◆ Exercise ◆
Scan the data beneath this task and copy each line that includes "quark".

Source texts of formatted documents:
BEGIN

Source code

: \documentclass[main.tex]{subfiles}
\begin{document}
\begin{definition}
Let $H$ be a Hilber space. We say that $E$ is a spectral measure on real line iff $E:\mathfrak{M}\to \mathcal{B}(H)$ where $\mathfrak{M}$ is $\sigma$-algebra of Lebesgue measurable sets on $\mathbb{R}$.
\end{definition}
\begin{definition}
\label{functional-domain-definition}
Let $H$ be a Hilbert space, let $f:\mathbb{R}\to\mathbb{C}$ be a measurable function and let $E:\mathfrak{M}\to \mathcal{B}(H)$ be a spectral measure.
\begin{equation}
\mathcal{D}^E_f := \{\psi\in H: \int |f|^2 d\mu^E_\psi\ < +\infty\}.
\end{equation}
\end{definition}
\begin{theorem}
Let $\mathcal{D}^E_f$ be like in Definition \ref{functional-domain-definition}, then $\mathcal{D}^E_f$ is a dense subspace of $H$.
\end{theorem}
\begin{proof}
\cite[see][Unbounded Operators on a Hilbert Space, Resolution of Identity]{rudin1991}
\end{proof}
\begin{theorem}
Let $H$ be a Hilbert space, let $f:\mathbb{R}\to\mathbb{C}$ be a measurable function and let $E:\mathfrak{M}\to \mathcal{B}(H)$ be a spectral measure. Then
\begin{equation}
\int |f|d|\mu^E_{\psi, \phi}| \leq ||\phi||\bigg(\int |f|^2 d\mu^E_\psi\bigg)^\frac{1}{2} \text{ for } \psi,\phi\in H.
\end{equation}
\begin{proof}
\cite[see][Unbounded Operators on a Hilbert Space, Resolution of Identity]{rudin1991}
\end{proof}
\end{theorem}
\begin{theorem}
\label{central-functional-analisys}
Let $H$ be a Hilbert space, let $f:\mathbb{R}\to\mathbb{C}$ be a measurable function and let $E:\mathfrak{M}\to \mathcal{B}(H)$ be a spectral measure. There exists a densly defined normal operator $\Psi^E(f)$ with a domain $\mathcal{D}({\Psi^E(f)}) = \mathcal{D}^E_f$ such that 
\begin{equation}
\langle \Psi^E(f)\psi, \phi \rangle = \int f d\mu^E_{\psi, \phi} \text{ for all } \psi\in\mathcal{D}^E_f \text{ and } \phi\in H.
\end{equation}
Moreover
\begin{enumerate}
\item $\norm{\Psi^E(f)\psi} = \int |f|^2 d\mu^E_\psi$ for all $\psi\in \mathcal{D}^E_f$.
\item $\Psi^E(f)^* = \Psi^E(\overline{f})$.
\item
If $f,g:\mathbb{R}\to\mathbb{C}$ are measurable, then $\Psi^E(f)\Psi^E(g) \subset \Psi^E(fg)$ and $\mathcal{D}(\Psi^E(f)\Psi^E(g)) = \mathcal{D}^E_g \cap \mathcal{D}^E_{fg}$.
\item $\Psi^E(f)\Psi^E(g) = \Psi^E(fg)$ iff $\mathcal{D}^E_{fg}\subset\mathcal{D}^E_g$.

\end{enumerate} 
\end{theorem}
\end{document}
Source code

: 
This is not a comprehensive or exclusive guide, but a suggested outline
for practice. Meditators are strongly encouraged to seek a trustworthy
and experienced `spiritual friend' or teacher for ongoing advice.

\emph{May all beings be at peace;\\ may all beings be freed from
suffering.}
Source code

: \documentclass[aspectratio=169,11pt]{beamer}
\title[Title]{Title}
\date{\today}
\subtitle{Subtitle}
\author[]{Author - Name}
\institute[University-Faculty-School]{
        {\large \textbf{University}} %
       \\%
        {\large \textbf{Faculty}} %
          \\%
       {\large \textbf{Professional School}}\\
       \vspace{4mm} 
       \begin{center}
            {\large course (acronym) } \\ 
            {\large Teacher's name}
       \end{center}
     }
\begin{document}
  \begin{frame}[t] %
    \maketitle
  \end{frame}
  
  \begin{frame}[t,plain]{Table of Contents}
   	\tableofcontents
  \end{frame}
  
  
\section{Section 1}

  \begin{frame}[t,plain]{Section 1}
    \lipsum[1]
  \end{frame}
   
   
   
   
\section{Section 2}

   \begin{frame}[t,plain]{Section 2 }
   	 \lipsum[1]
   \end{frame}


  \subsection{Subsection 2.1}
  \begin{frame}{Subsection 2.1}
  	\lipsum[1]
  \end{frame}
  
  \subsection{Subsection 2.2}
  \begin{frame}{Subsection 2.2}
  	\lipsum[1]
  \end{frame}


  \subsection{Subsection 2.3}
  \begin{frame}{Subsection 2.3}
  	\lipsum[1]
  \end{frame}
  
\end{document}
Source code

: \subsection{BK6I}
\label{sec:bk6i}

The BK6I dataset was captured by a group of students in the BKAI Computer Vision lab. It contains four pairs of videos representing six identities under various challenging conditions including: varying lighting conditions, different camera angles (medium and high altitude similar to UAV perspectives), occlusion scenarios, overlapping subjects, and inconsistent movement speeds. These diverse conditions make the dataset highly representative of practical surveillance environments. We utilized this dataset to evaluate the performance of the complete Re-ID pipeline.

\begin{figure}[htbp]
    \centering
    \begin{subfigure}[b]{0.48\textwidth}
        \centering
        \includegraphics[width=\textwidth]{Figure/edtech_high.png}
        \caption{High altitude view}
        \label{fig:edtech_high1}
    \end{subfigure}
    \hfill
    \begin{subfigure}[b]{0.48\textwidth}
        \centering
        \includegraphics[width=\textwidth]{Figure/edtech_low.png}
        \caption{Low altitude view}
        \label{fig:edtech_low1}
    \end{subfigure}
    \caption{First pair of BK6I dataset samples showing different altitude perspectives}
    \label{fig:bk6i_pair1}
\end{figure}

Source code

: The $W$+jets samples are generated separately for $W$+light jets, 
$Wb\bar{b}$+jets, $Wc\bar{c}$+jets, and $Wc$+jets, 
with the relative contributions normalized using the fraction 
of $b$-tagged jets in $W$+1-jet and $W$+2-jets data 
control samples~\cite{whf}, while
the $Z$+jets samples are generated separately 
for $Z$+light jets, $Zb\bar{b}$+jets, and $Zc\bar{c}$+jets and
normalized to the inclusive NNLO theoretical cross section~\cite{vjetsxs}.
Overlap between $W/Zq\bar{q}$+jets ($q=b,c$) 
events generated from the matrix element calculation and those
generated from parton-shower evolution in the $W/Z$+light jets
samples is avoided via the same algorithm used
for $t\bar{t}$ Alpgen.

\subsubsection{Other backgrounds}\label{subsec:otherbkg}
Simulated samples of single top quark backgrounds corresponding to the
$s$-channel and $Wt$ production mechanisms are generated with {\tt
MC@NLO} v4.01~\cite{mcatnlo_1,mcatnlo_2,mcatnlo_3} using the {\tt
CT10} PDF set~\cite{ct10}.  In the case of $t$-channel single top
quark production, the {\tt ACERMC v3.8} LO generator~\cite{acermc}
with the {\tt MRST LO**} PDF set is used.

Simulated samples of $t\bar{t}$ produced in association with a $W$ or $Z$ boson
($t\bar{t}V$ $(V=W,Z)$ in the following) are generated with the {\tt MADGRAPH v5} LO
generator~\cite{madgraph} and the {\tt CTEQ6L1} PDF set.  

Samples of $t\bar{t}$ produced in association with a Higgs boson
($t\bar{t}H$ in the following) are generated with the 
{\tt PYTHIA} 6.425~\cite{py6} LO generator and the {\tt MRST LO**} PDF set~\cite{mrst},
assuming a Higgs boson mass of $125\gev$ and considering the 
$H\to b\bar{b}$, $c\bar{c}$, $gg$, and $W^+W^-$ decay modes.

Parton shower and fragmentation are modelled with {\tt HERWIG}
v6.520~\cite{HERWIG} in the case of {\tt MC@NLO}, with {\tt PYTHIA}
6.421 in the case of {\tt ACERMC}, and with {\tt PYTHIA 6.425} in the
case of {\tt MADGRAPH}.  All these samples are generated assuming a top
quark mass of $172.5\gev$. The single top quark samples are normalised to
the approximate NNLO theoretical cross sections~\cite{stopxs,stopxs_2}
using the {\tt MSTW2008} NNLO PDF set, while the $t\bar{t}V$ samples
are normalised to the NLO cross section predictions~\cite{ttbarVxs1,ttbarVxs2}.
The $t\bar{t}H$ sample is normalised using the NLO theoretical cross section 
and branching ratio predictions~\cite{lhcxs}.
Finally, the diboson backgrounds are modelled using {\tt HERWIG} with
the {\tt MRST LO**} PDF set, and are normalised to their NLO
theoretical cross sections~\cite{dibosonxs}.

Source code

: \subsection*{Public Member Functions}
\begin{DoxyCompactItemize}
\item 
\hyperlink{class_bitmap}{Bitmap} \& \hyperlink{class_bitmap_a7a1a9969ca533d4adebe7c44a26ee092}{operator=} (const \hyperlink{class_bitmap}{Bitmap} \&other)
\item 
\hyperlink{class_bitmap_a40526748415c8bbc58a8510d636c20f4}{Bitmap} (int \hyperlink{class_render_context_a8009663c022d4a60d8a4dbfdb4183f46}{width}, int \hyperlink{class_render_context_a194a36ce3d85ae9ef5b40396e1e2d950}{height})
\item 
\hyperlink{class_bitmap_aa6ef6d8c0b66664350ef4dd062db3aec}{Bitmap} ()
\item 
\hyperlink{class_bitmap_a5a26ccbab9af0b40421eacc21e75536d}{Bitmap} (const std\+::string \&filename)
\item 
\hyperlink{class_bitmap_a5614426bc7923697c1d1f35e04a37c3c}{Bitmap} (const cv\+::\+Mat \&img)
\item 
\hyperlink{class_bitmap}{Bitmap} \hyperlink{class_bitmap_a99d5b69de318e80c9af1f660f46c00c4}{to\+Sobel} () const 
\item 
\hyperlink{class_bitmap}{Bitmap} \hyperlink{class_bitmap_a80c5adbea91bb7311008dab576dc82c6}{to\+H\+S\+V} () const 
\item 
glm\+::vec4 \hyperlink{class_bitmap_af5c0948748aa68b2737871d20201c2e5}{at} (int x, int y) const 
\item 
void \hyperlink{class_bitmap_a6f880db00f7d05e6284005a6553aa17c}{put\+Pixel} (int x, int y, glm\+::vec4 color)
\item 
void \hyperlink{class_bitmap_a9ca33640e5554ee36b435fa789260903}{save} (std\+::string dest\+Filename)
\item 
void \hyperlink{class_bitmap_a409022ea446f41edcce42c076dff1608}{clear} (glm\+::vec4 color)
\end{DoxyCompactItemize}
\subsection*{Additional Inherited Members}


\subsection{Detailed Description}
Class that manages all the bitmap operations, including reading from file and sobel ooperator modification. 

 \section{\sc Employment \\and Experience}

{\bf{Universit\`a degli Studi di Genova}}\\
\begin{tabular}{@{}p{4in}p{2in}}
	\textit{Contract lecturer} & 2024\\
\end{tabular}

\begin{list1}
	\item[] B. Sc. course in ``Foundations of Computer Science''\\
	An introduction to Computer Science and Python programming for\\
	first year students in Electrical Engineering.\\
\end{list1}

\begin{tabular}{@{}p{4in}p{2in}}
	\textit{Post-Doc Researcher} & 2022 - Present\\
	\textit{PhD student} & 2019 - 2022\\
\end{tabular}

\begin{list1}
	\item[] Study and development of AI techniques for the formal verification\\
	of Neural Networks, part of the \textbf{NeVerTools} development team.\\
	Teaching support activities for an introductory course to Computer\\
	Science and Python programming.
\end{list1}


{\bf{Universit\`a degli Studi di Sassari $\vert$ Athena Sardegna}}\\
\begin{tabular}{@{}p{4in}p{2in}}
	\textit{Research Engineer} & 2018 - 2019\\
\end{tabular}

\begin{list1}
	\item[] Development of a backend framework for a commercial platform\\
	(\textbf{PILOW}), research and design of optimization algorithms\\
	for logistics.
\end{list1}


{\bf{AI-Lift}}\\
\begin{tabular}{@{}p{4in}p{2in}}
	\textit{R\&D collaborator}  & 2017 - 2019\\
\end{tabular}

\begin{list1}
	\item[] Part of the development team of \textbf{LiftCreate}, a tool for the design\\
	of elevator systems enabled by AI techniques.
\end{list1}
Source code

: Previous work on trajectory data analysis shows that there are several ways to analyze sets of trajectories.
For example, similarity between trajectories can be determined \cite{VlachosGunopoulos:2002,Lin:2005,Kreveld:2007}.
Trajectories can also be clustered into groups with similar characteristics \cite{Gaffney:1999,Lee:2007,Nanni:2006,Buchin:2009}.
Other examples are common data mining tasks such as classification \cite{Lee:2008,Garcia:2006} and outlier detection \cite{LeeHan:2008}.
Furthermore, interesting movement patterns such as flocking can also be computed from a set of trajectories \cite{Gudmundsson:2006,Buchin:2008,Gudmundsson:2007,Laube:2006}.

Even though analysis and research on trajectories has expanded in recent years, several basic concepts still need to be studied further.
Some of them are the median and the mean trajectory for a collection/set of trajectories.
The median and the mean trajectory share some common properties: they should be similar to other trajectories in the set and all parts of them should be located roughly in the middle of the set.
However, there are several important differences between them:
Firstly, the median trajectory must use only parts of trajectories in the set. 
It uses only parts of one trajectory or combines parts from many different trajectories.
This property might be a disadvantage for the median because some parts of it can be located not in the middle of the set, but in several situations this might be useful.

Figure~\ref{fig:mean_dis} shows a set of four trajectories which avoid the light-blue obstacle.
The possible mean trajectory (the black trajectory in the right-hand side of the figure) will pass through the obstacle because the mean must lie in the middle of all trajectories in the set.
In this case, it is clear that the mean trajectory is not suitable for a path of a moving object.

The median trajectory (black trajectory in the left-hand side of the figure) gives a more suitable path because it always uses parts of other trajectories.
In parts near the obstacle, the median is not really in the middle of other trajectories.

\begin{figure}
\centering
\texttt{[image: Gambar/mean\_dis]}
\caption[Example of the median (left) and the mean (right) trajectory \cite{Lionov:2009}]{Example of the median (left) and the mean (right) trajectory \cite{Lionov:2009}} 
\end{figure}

END

◆ Task output ◆
Simulated samples of single top quark backgrounds corresponding to the
quark production, the {\tt ACERMC v3.8} LO generator~\cite{acermc}
quark mass of $172.5\gev$. The single top quark samples are normalised to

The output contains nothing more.